Task prompt:
Set down every record below exactly as it stands.

Material provided:
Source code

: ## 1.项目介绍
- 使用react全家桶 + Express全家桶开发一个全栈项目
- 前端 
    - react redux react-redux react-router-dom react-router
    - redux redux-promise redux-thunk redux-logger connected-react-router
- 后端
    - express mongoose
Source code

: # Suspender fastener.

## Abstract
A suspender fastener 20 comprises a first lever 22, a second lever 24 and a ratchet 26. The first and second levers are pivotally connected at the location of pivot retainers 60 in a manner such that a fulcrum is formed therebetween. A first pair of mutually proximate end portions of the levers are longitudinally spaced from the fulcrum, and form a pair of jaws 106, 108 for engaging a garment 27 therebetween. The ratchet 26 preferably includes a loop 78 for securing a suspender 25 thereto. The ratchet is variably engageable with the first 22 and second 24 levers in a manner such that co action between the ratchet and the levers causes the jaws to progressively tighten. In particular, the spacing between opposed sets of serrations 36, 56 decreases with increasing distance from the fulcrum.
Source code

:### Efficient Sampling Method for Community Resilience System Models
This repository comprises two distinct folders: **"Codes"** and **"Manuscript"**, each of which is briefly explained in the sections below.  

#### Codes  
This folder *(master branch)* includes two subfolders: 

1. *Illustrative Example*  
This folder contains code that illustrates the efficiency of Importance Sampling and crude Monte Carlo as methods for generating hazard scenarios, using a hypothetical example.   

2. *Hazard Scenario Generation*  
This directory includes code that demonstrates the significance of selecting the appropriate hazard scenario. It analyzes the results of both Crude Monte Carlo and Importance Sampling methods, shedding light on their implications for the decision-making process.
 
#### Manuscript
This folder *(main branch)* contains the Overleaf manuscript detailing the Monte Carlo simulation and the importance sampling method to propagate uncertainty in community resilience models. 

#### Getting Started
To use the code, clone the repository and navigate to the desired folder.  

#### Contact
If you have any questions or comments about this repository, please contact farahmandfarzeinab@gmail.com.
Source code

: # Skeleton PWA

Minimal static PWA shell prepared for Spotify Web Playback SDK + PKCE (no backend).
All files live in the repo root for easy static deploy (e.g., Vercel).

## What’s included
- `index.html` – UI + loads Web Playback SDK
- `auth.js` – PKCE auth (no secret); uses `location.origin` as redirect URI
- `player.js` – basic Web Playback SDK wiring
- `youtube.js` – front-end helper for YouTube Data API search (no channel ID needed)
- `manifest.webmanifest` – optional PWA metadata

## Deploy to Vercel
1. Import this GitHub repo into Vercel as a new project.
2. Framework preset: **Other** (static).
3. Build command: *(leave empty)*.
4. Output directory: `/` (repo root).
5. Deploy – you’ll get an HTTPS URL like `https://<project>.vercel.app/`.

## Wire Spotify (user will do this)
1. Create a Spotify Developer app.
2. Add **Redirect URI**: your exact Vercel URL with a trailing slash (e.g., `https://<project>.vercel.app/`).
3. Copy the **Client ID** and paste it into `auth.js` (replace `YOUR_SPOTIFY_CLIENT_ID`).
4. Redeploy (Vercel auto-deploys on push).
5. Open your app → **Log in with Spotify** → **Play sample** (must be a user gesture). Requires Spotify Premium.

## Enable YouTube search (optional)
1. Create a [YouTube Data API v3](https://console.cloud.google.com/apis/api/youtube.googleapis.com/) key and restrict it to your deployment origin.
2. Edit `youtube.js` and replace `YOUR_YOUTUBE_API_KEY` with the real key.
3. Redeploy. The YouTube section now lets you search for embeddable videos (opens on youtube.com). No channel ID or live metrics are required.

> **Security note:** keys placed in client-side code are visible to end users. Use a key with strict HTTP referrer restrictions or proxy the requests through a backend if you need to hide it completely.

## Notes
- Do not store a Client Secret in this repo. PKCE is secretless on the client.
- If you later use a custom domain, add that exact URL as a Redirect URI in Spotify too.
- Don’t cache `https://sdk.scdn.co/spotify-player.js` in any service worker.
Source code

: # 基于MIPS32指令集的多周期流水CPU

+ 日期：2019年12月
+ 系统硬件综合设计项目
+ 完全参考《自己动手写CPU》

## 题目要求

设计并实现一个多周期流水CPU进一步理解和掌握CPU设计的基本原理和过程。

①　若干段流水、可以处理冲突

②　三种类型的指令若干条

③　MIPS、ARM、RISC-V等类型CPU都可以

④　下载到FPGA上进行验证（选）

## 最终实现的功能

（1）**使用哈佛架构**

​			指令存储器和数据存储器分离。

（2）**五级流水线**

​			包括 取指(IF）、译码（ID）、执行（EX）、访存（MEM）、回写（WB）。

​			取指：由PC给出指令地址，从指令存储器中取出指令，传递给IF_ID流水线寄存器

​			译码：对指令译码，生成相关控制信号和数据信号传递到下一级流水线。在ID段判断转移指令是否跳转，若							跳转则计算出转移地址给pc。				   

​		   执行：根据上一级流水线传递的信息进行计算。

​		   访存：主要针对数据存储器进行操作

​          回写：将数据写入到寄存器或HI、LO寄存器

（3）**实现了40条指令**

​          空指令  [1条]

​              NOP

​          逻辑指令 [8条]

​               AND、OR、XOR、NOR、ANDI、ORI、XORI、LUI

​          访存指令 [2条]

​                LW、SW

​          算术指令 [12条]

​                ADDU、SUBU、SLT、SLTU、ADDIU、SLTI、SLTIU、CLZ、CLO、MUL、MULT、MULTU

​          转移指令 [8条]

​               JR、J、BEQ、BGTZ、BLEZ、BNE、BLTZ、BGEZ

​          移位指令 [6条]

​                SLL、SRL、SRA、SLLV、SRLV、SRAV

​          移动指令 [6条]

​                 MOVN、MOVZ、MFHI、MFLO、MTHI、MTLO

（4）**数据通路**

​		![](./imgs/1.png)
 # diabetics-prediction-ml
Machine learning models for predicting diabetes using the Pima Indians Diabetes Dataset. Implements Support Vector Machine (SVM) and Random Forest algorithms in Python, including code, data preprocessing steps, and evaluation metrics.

Response to this exercise:
Source code

: ## 1.项目介绍
- 使用react全家桶 + Express全家桶开发一个全栈项目
- 前端 
    - react redux react-redux react-router-dom react-router
    - redux redux-promise redux-thunk redux-logger connected-react-router
- 后端
    - express mongoose
Source code

: # Suspender fastener.

## Abstract
A suspender fastener 20 comprises a first lever 22, a second lever 24 and a ratchet 26. The first and second levers are pivotally connected at the location of pivot retainers 60 in a manner such that a fulcrum is formed therebetween. A first pair of mutually proximate end portions of the levers are longitudinally spaced from the fulcrum, and form a pair of jaws 106, 108 for engaging a garment 27 therebetween. The ratchet 26 preferably includes a loop 78 for securing a suspender 25 thereto. The ratchet is variably engageable with the first 22 and second 24 levers in a manner such that co action between the ratchet and the levers causes the jaws to progressively tighten. In particular, the spacing between opposed sets of serrations 36, 56 decreases with increasing distance from the fulcrum.
Source code

:### Efficient Sampling Method for Community Resilience System Models
This repository comprises two distinct folders: **"Codes"** and **"Manuscript"**, each of which is briefly explained in the sections below.  

#### Codes  
This folder *(master branch)* includes two subfolders: 

1. *Illustrative Example*  
This folder contains code that illustrates the efficiency of Importance Sampling and crude Monte Carlo as methods for generating hazard scenarios, using a hypothetical example.   

2. *Hazard Scenario Generation*  
This directory includes code that demonstrates the significance of selecting the appropriate hazard scenario. It analyzes the results of both Crude Monte Carlo and Importance Sampling methods, shedding light on their implications for the decision-making process.
 
#### Manuscript
This folder *(main branch)* contains the Overleaf manuscript detailing the Monte Carlo simulation and the importance sampling method to propagate uncertainty in community resilience models. 

#### Getting Started
To use the code, clone the repository and navigate to the desired folder.  

#### Contact
If you have any questions or comments about this repository, please contact farahmandfarzeinab@gmail.com.
Source code

: # Skeleton PWA

Minimal static PWA shell prepared for Spotify Web Playback SDK + PKCE (no backend).
All files live in the repo root for easy static deploy (e.g., Vercel).

## What’s included
- `index.html` – UI + loads Web Playback SDK
- `auth.js` – PKCE auth (no secret); uses `location.origin` as redirect URI
- `player.js` – basic Web Playback SDK wiring
- `youtube.js` – front-end helper for YouTube Data API search (no channel ID needed)
- `manifest.webmanifest` – optional PWA metadata

## Deploy to Vercel
1. Import this GitHub repo into Vercel as a new project.
2. Framework preset: **Other** (static).
3. Build command: *(leave empty)*.
4. Output directory: `/` (repo root).
5. Deploy – you’ll get an HTTPS URL like `https://<project>.vercel.app/`.

## Wire Spotify (user will do this)
1. Create a Spotify Developer app.
2. Add **Redirect URI**: your exact Vercel URL with a trailing slash (e.g., `https://<project>.vercel.app/`).
3. Copy the **Client ID** and paste it into `auth.js` (replace `YOUR_SPOTIFY_CLIENT_ID`).
4. Redeploy (Vercel auto-deploys on push).
5. Open your app → **Log in with Spotify** → **Play sample** (must be a user gesture). Requires Spotify Premium.

## Enable YouTube search (optional)
1. Create a [YouTube Data API v3](https://console.cloud.google.com/apis/api/youtube.googleapis.com/) key and restrict it to your deployment origin.
2. Edit `youtube.js` and replace `YOUR_YOUTUBE_API_KEY` with the real key.
3. Redeploy. The YouTube section now lets you search for embeddable videos (opens on youtube.com). No channel ID or live metrics are required.

> **Security note:** keys placed in client-side code are visible to end users. Use a key with strict HTTP referrer restrictions or proxy the requests through a backend if you need to hide it completely.

## Notes
- Do not store a Client Secret in this repo. PKCE is secretless on the client.
- If you later use a custom domain, add that exact URL as a Redirect URI in Spotify too.
- Don’t cache `https://sdk.scdn.co/spotify-player.js` in any service worker.
Source code

: # 基于MIPS32指令集的多周期流水CPU

+ 日期：2019年12月
+ 系统硬件综合设计项目
+ 完全参考《自己动手写CPU》

## 题目要求

设计并实现一个多周期流水CPU进一步理解和掌握CPU设计的基本原理和过程。

①　若干段流水、可以处理冲突

②　三种类型的指令若干条

③　MIPS、ARM、RISC-V等类型CPU都可以

④　下载到FPGA上进行验证（选）

## 最终实现的功能

（1）**使用哈佛架构**

​			指令存储器和数据存储器分离。

（2）**五级流水线**

​			包括 取指(IF）、译码（ID）、执行（EX）、访存（MEM）、回写（WB）。

​			取指：由PC给出指令地址，从指令存储器中取出指令，传递给IF_ID流水线寄存器

​			译码：对指令译码，生成相关控制信号和数据信号传递到下一级流水线。在ID段判断转移指令是否跳转，若							跳转则计算出转移地址给pc。				   

​		   执行：根据上一级流水线传递的信息进行计算。

​		   访存：主要针对数据存储器进行操作

​          回写：将数据写入到寄存器或HI、LO寄存器

（3）**实现了40条指令**

​          空指令  [1条]

​              NOP

​          逻辑指令 [8条]

​               AND、OR、XOR、NOR、ANDI、ORI、XORI、LUI

​          访存指令 [2条]

​                LW、SW

​          算术指令 [12条]

​                ADDU、SUBU、SLT、SLTU、ADDIU、SLTI、SLTIU、CLZ、CLO、MUL、MULT、MULTU

​          转移指令 [8条]

​               JR、J、BEQ、BGTZ、BLEZ、BNE、BLTZ、BGEZ

​          移位指令 [6条]

​                SLL、SRL、SRA、SLLV、SRLV、SRAV

​          移动指令 [6条]

​                 MOVN、MOVZ、MFHI、MFLO、MTHI、MTLO

（4）**数据通路**

​		![](./imgs/1.png)
 # diabetics-prediction-ml
Machine learning models for predicting diabetes using the Pima Indians Diabetes Dataset. Implements Support Vector Machine (SVM) and Random Forest algorithms in Python, including code, data preprocessing steps, and evaluation metrics.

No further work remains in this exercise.